Data for review ->
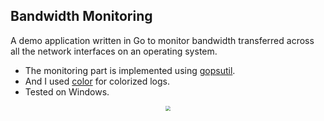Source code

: ## Bandwidth Monitoring 

A demo application written in Go to monitor bandwidth transferred across all the network interfaces on an operating system.

- The monitoring part is implemented using [gopsutil](https://github.com/shirou/gopsutil).
- And I used [color](github.com/fatih/color) for colorized logs.
- Tested on Windows.

<p align="center">
  <img src="https://i.imgur.com/RrJNtlE.png" style="zoom:50%; alt='Logging Preview'" />
</p>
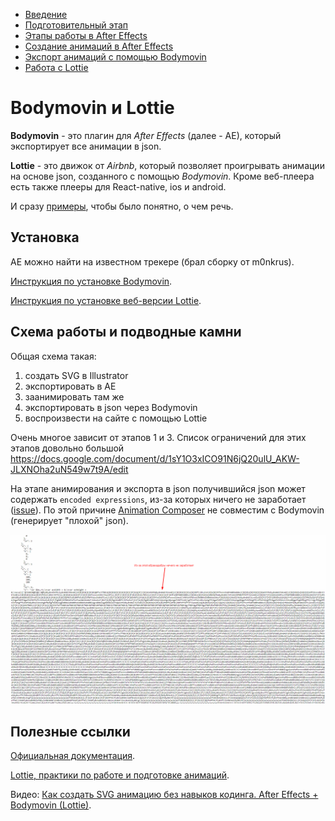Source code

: * [Введение](README.md)
* [Подготовительный этап](tutorial/beginning.md)
* [Этапы работы в After Effects](tutorial/after-effects-beginning.md)
* [Создание анимаций в After Effects](tutorial/after-effects-animations.md)
* [Экспорт анимаций с помощью Bodymovin](tutorial/bodymovin-export.md)
* [Работа с Lottie](tutorial/lottie.md)

# Bodymovin и Lottie

**Bodymovin** - это плагин для *After Effects* (далее - AE), который экспортирует все анимации в json. 

**Lottie** - это движок от *Airbnb*, который позволяет проигрывать анимации на основе json, созданного с помощью *Bodymovin*. Кроме веб-плеера есть также плееры для React-native, ios и android.

И сразу [примеры](https://codepen.io/collection/nVYWZR/), чтобы было понятно, о чем речь.

## Установка

AE можно найти на известном трекере (брал сборку от m0nkrus).

[Инструкция по установке Bodymovin](http://airbnb.io/lottie/after-effects/bodymovin-installation.html).

[Инструкция по установке веб-версии Lottie](http://airbnb.io/lottie/web/getting-started.html).

## Схема работы и подводные камни

Общая схема такая:

1. cоздать SVG в Illustrator
1. экспортировать в AE
1. заанимировать там же
1. экспортировать в json через Bodymovin
1. воспроизвести на сайте с помощью Lottie

Очень многое зависит от этапов 1 и 3. Список ограничений для этих этапов довольно большой https://docs.google.com/document/d/1sY1O3xICO91N6jQ20ulU_AKW-JLXNOha2uN549w7t9A/edit

На этапе анимирования и экспорта в json получившийся json может содержать `encoded expressions`, из-за которых ничего не заработает ([issue](https://github.com/airbnb/lottie-web/issues/672)). По этой причине [Animation Composer](https://aescripts.com/animation-composer/) не совместим с Bodymovin (генерирует "плохой" json).

![encoded-expressions](/assets/encoded-expressions.png)

## Полезные ссылки

[Официальная документация](http://airbnb.io/lottie/).

[Lottie, практики по работе и подготовке анимаций](https://blog.untimestudio.com/lottie-%D0%BB%D1%83%D1%87%D1%88%D0%B8%D0%B5-%D0%BF%D1%80%D0%B0%D0%BA%D1%82%D0%B8%D0%BA%D0%B8-%D0%BF%D0%BE-%D1%80%D0%B0%D0%B1%D0%BE%D1%82%D0%B5-%D0%B8-%D0%BF%D0%BE%D0%B4%D0%B3%D0%BE%D1%82%D0%BE%D0%B2%D0%BA%D0%B5-%D0%B0%D0%BD%D0%B8%D0%BC%D0%B0%D1%86%D0%B8%D0%B9-edf7b53fac5e).

Видео: [Как создать SVG анимацию без навыков кодинга. After Effects + Bodymovin (Lottie)](https://www.youtube.com/watch?v=bXOdoZqlyUo).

Task goal ->
Images are to be omitted; repeat the remaining data above exactly.

Exercise result ->
Source code

: ## Bandwidth Monitoring 

A demo application written in Go to monitor bandwidth transferred across all the network interfaces on an operating system.

- The monitoring part is implemented using [gopsutil](https://github.com/shirou/gopsutil).
- And I used [color](github.com/fatih/color) for colorized logs.
- Tested on Windows.

<p align="center">
  <img src="https://i.imgur.com/RrJNtlE.png" style="zoom:50%; alt='Logging Preview'" />
</p>
Source code

: * [Введение](README.md)
* [Подготовительный этап](tutorial/beginning.md)
* [Этапы работы в After Effects](tutorial/after-effects-beginning.md)
* [Создание анимаций в After Effects](tutorial/after-effects-animations.md)
* [Экспорт анимаций с помощью Bodymovin](tutorial/bodymovin-export.md)
* [Работа с Lottie](tutorial/lottie.md)

# Bodymovin и Lottie

**Bodymovin** - это плагин для *After Effects* (далее - AE), который экспортирует все анимации в json. 

**Lottie** - это движок от *Airbnb*, который позволяет проигрывать анимации на основе json, созданного с помощью *Bodymovin*. Кроме веб-плеера есть также плееры для React-native, ios и android.

И сразу [примеры](https://codepen.io/collection/nVYWZR/), чтобы было понятно, о чем речь.

## Установка

AE можно найти на известном трекере (брал сборку от m0nkrus).

[Инструкция по установке Bodymovin](http://airbnb.io/lottie/after-effects/bodymovin-installation.html).

[Инструкция по установке веб-версии Lottie](http://airbnb.io/lottie/web/getting-started.html).

## Схема работы и подводные камни

Общая схема такая:

1. cоздать SVG в Illustrator
1. экспортировать в AE
1. заанимировать там же
1. экспортировать в json через Bodymovin
1. воспроизвести на сайте с помощью Lottie

Очень многое зависит от этапов 1 и 3. Список ограничений для этих этапов довольно большой https://docs.google.com/document/d/1sY1O3xICO91N6jQ20ulU_AKW-JLXNOha2uN549w7t9A/edit

На этапе анимирования и экспорта в json получившийся json может содержать `encoded expressions`, из-за которых ничего не заработает ([issue](https://github.com/airbnb/lottie-web/issues/672)). По этой причине [Animation Composer](https://aescripts.com/animation-composer/) не совместим с Bodymovin (генерирует "плохой" json).

![encoded-expressions](/assets/encoded-expressions.png)

## Полезные ссылки

[Официальная документация](http://airbnb.io/lottie/).

[Lottie, практики по работе и подготовке анимаций](https://blog.untimestudio.com/lottie-%D0%BB%D1%83%D1%87%D1%88%D0%B8%D0%B5-%D0%BF%D1%80%D0%B0%D0%BA%D1%82%D0%B8%D0%BA%D0%B8-%D0%BF%D0%BE-%D1%80%D0%B0%D0%B1%D0%BE%D1%82%D0%B5-%D0%B8-%D0%BF%D0%BE%D0%B4%D0%B3%D0%BE%D1%82%D0%BE%D0%B2%D0%BA%D0%B5-%D0%B0%D0%BD%D0%B8%D0%BC%D0%B0%D1%86%D0%B8%D0%B9-edf7b53fac5e).

Видео: [Как создать SVG анимацию без навыков кодинга. After Effects + Bodymovin (Lottie)](https://www.youtube.com/watch?v=bXOdoZqlyUo).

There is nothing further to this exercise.